_Work item_:
Write out, word for word, the line that contains "- fork子进程、压缩、写出RDB文件都比较耗时" and each line after it down to the last line of the data below. Include nothing more.

Stored data entries
----------------------------------------

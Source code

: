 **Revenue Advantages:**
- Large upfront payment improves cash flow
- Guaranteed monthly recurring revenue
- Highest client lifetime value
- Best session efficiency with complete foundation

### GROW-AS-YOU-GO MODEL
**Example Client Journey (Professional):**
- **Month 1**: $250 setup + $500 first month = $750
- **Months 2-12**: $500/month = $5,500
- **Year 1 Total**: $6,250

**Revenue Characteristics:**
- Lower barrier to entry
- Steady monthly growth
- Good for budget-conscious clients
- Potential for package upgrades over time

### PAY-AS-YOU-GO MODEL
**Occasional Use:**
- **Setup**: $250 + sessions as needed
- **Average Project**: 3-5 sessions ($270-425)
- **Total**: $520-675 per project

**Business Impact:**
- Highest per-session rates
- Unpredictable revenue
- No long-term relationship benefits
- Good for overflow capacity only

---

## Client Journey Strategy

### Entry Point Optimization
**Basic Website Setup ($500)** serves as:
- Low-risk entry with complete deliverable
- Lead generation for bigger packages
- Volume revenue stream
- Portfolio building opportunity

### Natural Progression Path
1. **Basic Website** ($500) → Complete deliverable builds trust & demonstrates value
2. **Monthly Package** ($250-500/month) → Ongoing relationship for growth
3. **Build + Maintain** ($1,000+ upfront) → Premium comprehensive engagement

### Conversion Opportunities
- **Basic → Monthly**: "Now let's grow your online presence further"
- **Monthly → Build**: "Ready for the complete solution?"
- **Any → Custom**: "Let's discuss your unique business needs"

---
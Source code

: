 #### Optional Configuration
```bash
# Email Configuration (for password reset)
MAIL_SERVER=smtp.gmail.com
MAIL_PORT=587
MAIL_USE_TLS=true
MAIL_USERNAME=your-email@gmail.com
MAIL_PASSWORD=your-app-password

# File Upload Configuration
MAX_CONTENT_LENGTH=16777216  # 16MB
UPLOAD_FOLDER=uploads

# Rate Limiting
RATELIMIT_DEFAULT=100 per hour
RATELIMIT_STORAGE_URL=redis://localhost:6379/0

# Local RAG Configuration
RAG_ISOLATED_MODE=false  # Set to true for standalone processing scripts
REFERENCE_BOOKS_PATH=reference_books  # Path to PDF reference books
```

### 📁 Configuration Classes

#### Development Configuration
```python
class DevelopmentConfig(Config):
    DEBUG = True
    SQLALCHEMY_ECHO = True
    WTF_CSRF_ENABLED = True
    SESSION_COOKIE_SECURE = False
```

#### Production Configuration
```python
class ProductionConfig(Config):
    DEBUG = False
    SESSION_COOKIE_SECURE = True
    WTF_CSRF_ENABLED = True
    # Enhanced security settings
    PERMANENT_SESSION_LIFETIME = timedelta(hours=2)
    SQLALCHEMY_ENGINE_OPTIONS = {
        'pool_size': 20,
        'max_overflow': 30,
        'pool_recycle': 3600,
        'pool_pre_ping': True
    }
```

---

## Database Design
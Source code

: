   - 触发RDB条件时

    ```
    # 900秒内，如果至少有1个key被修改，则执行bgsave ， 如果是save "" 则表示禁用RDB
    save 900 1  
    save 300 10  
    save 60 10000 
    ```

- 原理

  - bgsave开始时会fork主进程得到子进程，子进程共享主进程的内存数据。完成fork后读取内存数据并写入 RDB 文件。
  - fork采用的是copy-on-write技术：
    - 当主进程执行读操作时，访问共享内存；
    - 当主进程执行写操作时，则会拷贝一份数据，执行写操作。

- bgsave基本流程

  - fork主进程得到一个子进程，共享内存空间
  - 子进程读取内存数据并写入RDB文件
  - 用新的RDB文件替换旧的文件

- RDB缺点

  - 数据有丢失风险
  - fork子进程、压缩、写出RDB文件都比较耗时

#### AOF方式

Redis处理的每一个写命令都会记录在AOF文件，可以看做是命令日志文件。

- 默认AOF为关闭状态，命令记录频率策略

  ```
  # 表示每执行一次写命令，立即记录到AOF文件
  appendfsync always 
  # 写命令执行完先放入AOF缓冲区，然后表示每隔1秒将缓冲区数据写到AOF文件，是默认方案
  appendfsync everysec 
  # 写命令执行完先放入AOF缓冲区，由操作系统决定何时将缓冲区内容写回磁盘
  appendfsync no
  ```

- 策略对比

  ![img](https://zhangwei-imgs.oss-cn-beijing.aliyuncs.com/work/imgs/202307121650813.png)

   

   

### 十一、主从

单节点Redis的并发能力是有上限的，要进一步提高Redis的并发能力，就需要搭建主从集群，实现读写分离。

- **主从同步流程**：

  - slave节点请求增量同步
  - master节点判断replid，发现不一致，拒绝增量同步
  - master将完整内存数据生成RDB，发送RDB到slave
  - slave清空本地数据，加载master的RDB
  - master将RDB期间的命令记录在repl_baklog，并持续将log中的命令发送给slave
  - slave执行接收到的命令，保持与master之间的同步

----------------------------------------

_Task answer_:
  - fork子进程、压缩、写出RDB文件都比较耗时

#### AOF方式

Redis处理的每一个写命令都会记录在AOF文件，可以看做是命令日志文件。

- 默认AOF为关闭状态，命令记录频率策略

  ```
  # 表示每执行一次写命令，立即记录到AOF文件
  appendfsync always 
  # 写命令执行完先放入AOF缓冲区，然后表示每隔1秒将缓冲区数据写到AOF文件，是默认方案
  appendfsync everysec 
  # 写命令执行完先放入AOF缓冲区，由操作系统决定何时将缓冲区内容写回磁盘
  appendfsync no
  ```

- 策略对比

  ![img](https://zhangwei-imgs.oss-cn-beijing.aliyuncs.com/work/imgs/202307121650813.png)

   

   

### 十一、主从

单节点Redis的并发能力是有上限的，要进一步提高Redis的并发能力，就需要搭建主从集群，实现读写分离。

- **主从同步流程**：

  - slave节点请求增量同步
  - master节点判断replid，发现不一致，拒绝增量同步
  - master将完整内存数据生成RDB，发送RDB到slave
  - slave清空本地数据，加载master的RDB
  - master将RDB期间的命令记录在repl_baklog，并持续将log中的命令发送给slave
  - slave执行接收到的命令，保持与master之间的同步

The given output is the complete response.